Required work ▸ Please count the lines in the entries below that include the word "title", and give only the number.

Supplied entries ▸
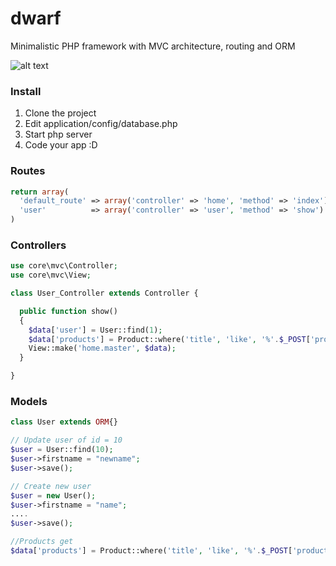 dwarf
=====

Minimalistic PHP framework with MVC architecture, routing and ORM

![alt text](https://raw.github.com/nikone/dwarf/master/core/Mountain_king.jpg "Mountain King")

### Install
1. Clone the project
2. Edit application/config/database.php
3. Start php server
4. Code your app :D

### Routes
```php
return array(
  'default_route' => array('controller' => 'home', 'method' => 'index'),
  'user'          => array('controller' => 'user', 'method' => 'show')
)
```

### Controllers
```php
use core\mvc\Controller;
use core\mvc\View;

class User_Controller extends Controller {

  public function show()
  {
    $data['user'] = User::find(1);
    $data['products'] = Product::where('title', 'like', '%'.$_POST['product_name'].'%')->get();
    View::make('home.master', $data);
  }

}
```

### Models
```php
class User extends ORM{}

// Update user of id = 10
$user = User::find(10);
$user->firstname = "newname";
$user->save();

// Create new user
$user = new User();
$user->firstname = "name";
....
$user->save();

//Products get
$data['products'] = Product::where('title', 'like', '%'.$_POST['product_name'].'%')->get();
```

Answer area ▸ 2